A single-threaded, event-loop-driven key-value store in C, modeled on the parts of Redis I wanted to understand by writing them myself. Hash tables, lazy + active expiration, length-prefixed TCP, and a fork-based AOF rewrite — all from scratch, no dependencies beyond libc. ~2.7K lines.

Demo

$ ./bytekv &
$ python3 client.py
bytekv> SET mood rebellious
+OK
bytekv> SETEX hype 5 "ai-will-replace-programmers"
+OK
bytekv> GET hype
+ai-will-replace-programmers
   (5 seconds later)
bytekv> GET hype
-ERR key not found
bytekv> INFO
+uptime:42 keys:1 expires:0 clients:1 aof_size:128 ...

Full command set in the table below.

Architecture

flowchart TD
    C["clients<br/>(python CLI · netcat · anything that speaks TCP)"]
    S["<b>bytekv</b><br/>single process · kqueue event loop<br/>tick scheduler @ Hz=10"]
    HT1[("keyspace")]
    HT2[("expires")]
    AOF[("bytekv.aof")]
    P[/"compaction child<br/>(fork)"/]

    C <-->|TCP :9999| S
    S --- HT1
    S --- HT2
    S -.->|append + fsync| AOF
    S -.->|BGREWRITEAOF| P
    P -.->|atomic rename| AOF
Loading

Two hash tables: one for values, one for TTLs.
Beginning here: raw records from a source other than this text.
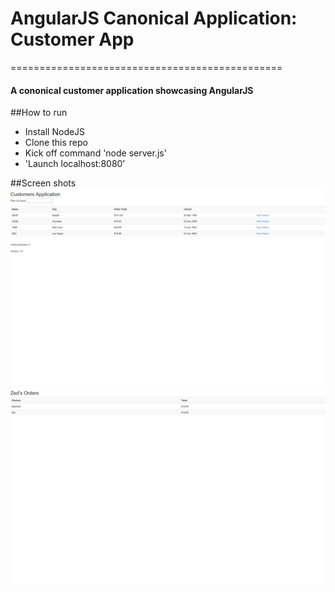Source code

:# AngularJS Canonical Application: Customer App
===============================================
#### A cononical customer application showcasing AngularJS

##How to run
* Install NodeJS
* Clone this repo
* Kick off command 'node server.js'
* 'Launch localhost:8080'

##Screen shots
![Customers](https://raw.githubusercontent.com/ariesmcrae/CustomerApplication/master/images/CustomerApplication.png)
![Order](https://raw.githubusercontent.com/ariesmcrae/CustomerApplication/master/images/Order.png)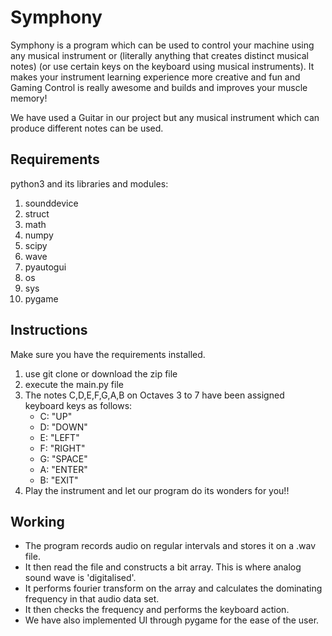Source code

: # Symphony

Symphony is a program which can be used to control your machine using any musical instrument or (literally anything that creates distinct musical notes) (or use certain keys on the keyboard using musical instruments). 
It makes your instrument learning experience more creative and fun and Gaming Control is really awesome and builds and improves your muscle memory!

We have used a Guitar in our project but any musical instrument which can produce different notes can be used.

## Requirements

python3 and its
libraries and modules:
1. sounddevice
2. struct
3. math
4. numpy
5. scipy
6. wave
7. pyautogui
8. os
9. sys
10. pygame

## Instructions

Make sure you have the requirements installed.

1. use git clone or download the zip file 
2. execute the main.py file
3. The notes C,D,E,F,G,A,B on Octaves 3 to 7 have been assigned keyboard keys as follows:
   * C: "UP"
   * D: "DOWN"
   * E: "LEFT"
   * F: "RIGHT"
   * G: "SPACE"
   * A: "ENTER"
   * B: "EXIT"
4. Play the instrument and let our program do its wonders for you!!

## Working

* The program records audio on regular intervals and stores it on a .wav file.
* It then read the file and constructs a bit array. This is where analog sound wave is 'digitalised'.
* It performs fourier transform on the array and calculates the dominating frequency in that audio data set.
* It then checks the frequency and performs the keyboard action.
* We have also implemented UI through pygame for the ease of the user.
Separating them is the Redis-style trick that makes "keys without a TTL" cost nothing in the expiry path — the sweep only walks the small table that contains keys with TTLs.

Networking knows nothing about storage. Storage knows nothing about TCP. command_execute() is the only seam.

One tick of the event loop

The server runs at Hz=10 (configurable). Each tick has three phases — cron, sleep, dispatch — repeated forever:

sequenceDiagram
    autonumber
    participant L as event loop
    participant CRON as cron tasks
    participant K as kqueue
    participant D as I/O handlers

    rect rgba(120,120,160,0.12)
        Note right of L: 1 · cron
        L->>CRON: before_sleep()
        Note over CRON: snapshot now_ms<br/>active_expire (≤ 25 ms budget)<br/>aof_cron · client timeout sweep<br/>reap rewrite child
    end
    rect rgba(120,160,120,0.12)
        Note right of L: 2 · sleep
        L->>K: kevent(timeout = 100 ms)
        K-->>L: N ready fds (or timeout)
    end
    rect rgba(160,120,120,0.12)
        Note right of L: 3 · dispatch
        loop for each ready fd
            L->>D: read or write handler
            Note over D: on_accept · on_read · on_write · on_shutdown
        end
    end
    Note over L: tick complete → next iteration
Loading

Snapshot time, don't sample it. server.now_ms is captured once per tick in before_sleep(). Every command in the same tick sees the same timestamp. clock_gettime(CLOCK_MONOTONIC) is cheap, but cheap times millions of operations is not, and the consistency property (a SET and EXPIRE in the same tick agree on "now") is worth more than the microseconds saved.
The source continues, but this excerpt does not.